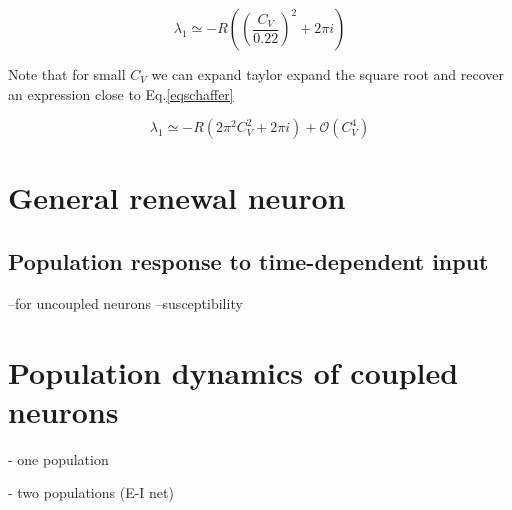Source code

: \documentclass[a4paper,11pt,twoside]{article}
\numberwithin{equation}{section}
\begin{document}
\begin{equation}
\label{eqschaffer}
\lambda_1 \simeq -R\left( (\frac{C_V}{0.22})^2+2\pi i\right) 
\end{equation}

Note that for small $C_V$ we can expand taylor expand the square root and recover an expression close to Eq.\eqref{eqschaffer}

\begin{equation}
\label{eq:l1aprox2}
\lambda_1\simeq -R\left(2\pi^2 C_V^2+2\pi i\right) + \mathcal{O}(C_V^4)
\end{equation}




 



\section{General renewal neuron}
\label{sec:gen-renw}

\subsection{Population response to time-dependent input}

--for uncoupled neurons
--susceptibility

\section{Population dynamics of coupled neurons}

- one population

- two populations (E-I net)



\end{document}
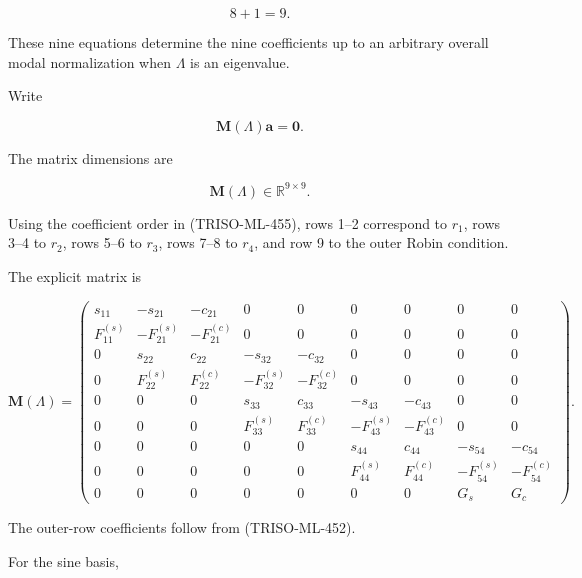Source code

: \documentclass[11pt,a4paper]{article}
\begin{document}
\begin{equation}
8+1=9.
\tag{TRISO-ML-465}
\label{eq:triso-ml-465}
\end{equation}

These nine equations determine the nine coefficients up to an arbitrary overall modal normalization when $\Lambda$ is an eigenvalue.

Write

\begin{equation}
\boxed{
\mathbf M(\Lambda)\mathbf a=\mathbf0.
}
\tag{TRISO-ML-466}
\label{eq:triso-ml-466}
\end{equation}

The matrix dimensions are

\begin{equation}
\boxed{
\mathbf M(\Lambda)\in\mathbb R^{9\times9}.
}
\tag{TRISO-ML-467}
\label{eq:triso-ml-467}
\end{equation}

Using the coefficient order in (TRISO-ML-455), rows 1–2 correspond to $r_1$, rows 3–4 to $r_2$, rows 5–6 to $r_3$, rows 7–8 to $r_4$, and row 9 to the outer Robin condition.

The explicit matrix is

\begin{equation}
\mathbf M(\Lambda)=
\begin{pmatrix}
s_{11} & -s_{21} & -c_{21} & 0 & 0 & 0 & 0 & 0 & 0\\
F^{(s)}_{11} & -F^{(s)}_{21} & -F^{(c)}_{21} & 0 & 0 & 0 & 0 & 0 & 0\\
0 & s_{22} & c_{22} & -s_{32} & -c_{32} & 0 & 0 & 0 & 0\\
0 & F^{(s)}_{22} & F^{(c)}_{22} & -F^{(s)}_{32} & -F^{(c)}_{32} & 0 & 0 & 0 & 0\\
0 & 0 & 0 & s_{33} & c_{33} & -s_{43} & -c_{43} & 0 & 0\\
0 & 0 & 0 & F^{(s)}_{33} & F^{(c)}_{33} & -F^{(s)}_{43} & -F^{(c)}_{43} & 0 & 0\\
0 & 0 & 0 & 0 & 0 & s_{44} & c_{44} & -s_{54} & -c_{54}\\
0 & 0 & 0 & 0 & 0 & F^{(s)}_{44} & F^{(c)}_{44} & -F^{(s)}_{54} & -F^{(c)}_{54}\\
0 & 0 & 0 & 0 & 0 & 0 & 0 & G_s & G_c
\end{pmatrix}.
\tag{TRISO-ML-468}
\label{eq:triso-ml-468}
\end{equation}

The outer-row coefficients follow from (TRISO-ML-452).

For the sine basis,
\end{document}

====

YOUR TASK |
A word-for-word transcript of the entries above is needed, with pictures removed.

SOLUTION TO THE PROBLEM |
Source code

: \documentclass[a4paper,11pt,twoside]{article}
\numberwithin{equation}{section}
\begin{document}
\begin{equation}
\label{eqschaffer}
\lambda_1 \simeq -R\left( (\frac{C_V}{0.22})^2+2\pi i\right) 
\end{equation}

Note that for small $C_V$ we can expand taylor expand the square root and recover an expression close to Eq.\eqref{eqschaffer}

\begin{equation}
\label{eq:l1aprox2}
\lambda_1\simeq -R\left(2\pi^2 C_V^2+2\pi i\right) + \mathcal{O}(C_V^4)
\end{equation}




 



\section{General renewal neuron}
\label{sec:gen-renw}

\subsection{Population response to time-dependent input}

--for uncoupled neurons
--susceptibility

\section{Population dynamics of coupled neurons}

- one population

- two populations (E-I net)



\end{document}
Source code

: \documentclass[11pt,a4paper]{article}
\begin{document}
\begin{equation}
8+1=9.
\tag{TRISO-ML-465}
\label{eq:triso-ml-465}
\end{equation}

These nine equations determine the nine coefficients up to an arbitrary overall modal normalization when $\Lambda$ is an eigenvalue.

Write

\begin{equation}
\boxed{
\mathbf M(\Lambda)\mathbf a=\mathbf0.
}
\tag{TRISO-ML-466}
\label{eq:triso-ml-466}
\end{equation}

The matrix dimensions are

\begin{equation}
\boxed{
\mathbf M(\Lambda)\in\mathbb R^{9\times9}.
}
\tag{TRISO-ML-467}
\label{eq:triso-ml-467}
\end{equation}

Using the coefficient order in (TRISO-ML-455), rows 1–2 correspond to $r_1$, rows 3–4 to $r_2$, rows 5–6 to $r_3$, rows 7–8 to $r_4$, and row 9 to the outer Robin condition.

The explicit matrix is

\begin{equation}
\mathbf M(\Lambda)=
\begin{pmatrix}
s_{11} & -s_{21} & -c_{21} & 0 & 0 & 0 & 0 & 0 & 0\\
F^{(s)}_{11} & -F^{(s)}_{21} & -F^{(c)}_{21} & 0 & 0 & 0 & 0 & 0 & 0\\
0 & s_{22} & c_{22} & -s_{32} & -c_{32} & 0 & 0 & 0 & 0\\
0 & F^{(s)}_{22} & F^{(c)}_{22} & -F^{(s)}_{32} & -F^{(c)}_{32} & 0 & 0 & 0 & 0\\
0 & 0 & 0 & s_{33} & c_{33} & -s_{43} & -c_{43} & 0 & 0\\
0 & 0 & 0 & F^{(s)}_{33} & F^{(c)}_{33} & -F^{(s)}_{43} & -F^{(c)}_{43} & 0 & 0\\
0 & 0 & 0 & 0 & 0 & s_{44} & c_{44} & -s_{54} & -c_{54}\\
0 & 0 & 0 & 0 & 0 & F^{(s)}_{44} & F^{(c)}_{44} & -F^{(s)}_{54} & -F^{(c)}_{54}\\
0 & 0 & 0 & 0 & 0 & 0 & 0 & G_s & G_c
\end{pmatrix}.
\tag{TRISO-ML-468}
\label{eq:triso-ml-468}
\end{equation}

The outer-row coefficients follow from (TRISO-ML-452).

For the sine basis,
\end{document}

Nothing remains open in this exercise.